» Material for this task:
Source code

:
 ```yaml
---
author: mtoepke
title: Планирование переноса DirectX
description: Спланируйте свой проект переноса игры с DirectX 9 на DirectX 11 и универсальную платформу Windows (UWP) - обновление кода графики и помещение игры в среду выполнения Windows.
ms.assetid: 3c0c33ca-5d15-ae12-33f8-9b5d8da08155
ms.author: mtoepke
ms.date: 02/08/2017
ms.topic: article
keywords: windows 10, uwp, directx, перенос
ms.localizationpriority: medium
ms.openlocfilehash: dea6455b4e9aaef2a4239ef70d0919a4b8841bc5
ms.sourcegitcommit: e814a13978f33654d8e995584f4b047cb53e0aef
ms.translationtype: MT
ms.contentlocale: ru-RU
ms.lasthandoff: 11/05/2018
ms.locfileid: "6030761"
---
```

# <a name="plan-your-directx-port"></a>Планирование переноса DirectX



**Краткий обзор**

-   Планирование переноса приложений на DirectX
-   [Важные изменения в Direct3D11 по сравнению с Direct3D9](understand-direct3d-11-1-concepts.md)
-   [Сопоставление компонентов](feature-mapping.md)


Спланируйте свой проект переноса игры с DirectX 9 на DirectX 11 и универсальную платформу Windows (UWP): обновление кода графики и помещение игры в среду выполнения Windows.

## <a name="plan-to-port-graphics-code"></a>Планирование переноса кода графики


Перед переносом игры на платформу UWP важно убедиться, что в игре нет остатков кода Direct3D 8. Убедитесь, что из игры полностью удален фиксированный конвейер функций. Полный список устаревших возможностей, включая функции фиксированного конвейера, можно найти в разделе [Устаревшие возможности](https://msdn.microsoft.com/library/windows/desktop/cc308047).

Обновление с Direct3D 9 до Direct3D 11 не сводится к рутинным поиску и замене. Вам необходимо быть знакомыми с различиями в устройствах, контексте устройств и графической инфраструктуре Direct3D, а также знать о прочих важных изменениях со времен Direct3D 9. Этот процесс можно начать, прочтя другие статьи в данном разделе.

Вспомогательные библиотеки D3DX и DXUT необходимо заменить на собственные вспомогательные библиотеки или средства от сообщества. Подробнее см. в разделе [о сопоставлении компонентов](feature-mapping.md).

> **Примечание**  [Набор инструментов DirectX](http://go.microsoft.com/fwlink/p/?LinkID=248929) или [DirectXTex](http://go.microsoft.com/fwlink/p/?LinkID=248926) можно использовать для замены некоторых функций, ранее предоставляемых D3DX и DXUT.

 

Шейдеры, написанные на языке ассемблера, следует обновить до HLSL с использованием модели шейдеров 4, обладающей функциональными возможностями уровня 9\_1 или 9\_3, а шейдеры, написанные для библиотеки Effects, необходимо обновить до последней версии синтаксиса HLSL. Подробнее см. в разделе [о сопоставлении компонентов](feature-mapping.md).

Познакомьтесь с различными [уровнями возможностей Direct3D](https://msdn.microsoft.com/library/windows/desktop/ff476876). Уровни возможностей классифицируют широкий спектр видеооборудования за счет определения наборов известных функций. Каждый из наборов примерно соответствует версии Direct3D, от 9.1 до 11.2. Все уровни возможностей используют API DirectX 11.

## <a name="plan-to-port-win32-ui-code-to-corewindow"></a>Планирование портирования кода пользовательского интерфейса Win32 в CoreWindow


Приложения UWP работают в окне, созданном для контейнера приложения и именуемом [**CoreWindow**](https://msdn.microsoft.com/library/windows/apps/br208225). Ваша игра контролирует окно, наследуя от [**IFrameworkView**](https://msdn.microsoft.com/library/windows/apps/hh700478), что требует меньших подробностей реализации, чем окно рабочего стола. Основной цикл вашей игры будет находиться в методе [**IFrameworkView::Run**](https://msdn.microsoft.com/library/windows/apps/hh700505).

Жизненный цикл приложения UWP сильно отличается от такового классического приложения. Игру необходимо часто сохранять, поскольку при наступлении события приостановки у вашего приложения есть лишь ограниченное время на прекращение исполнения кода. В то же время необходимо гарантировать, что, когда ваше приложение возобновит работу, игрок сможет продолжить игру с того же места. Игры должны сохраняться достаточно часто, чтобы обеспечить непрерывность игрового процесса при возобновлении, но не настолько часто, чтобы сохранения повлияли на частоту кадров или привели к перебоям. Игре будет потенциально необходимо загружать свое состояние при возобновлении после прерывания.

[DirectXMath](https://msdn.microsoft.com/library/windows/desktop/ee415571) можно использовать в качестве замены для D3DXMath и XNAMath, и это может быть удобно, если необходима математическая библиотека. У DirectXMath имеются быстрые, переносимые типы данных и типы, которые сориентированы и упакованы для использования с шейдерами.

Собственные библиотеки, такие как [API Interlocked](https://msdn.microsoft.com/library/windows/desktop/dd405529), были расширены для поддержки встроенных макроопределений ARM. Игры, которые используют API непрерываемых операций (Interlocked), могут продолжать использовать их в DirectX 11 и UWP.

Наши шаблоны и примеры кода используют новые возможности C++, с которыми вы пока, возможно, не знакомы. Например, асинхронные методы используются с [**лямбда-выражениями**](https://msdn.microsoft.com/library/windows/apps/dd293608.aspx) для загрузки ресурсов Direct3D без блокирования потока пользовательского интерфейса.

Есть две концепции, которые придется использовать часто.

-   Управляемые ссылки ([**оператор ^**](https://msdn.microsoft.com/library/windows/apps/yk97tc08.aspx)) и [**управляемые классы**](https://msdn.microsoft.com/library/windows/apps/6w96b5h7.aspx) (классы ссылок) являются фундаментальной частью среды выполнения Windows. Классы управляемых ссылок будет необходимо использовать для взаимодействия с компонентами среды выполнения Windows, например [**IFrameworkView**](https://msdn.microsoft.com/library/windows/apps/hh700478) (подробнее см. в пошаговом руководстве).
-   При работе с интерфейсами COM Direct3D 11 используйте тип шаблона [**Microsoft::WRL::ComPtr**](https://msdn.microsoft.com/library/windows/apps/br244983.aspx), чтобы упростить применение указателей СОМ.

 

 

» Task objective:
Scan the listing above, and wherever a line holds the string "name", copy that line.

» Answer box:
# <a name="plan-your-directx-port"></a>Планирование переноса DirectX
## <a name="plan-to-port-graphics-code"></a>Планирование переноса кода графики
## <a name="plan-to-port-win32-ui-code-to-corewindow"></a>Планирование портирования кода пользовательского интерфейса Win32 в CoreWindow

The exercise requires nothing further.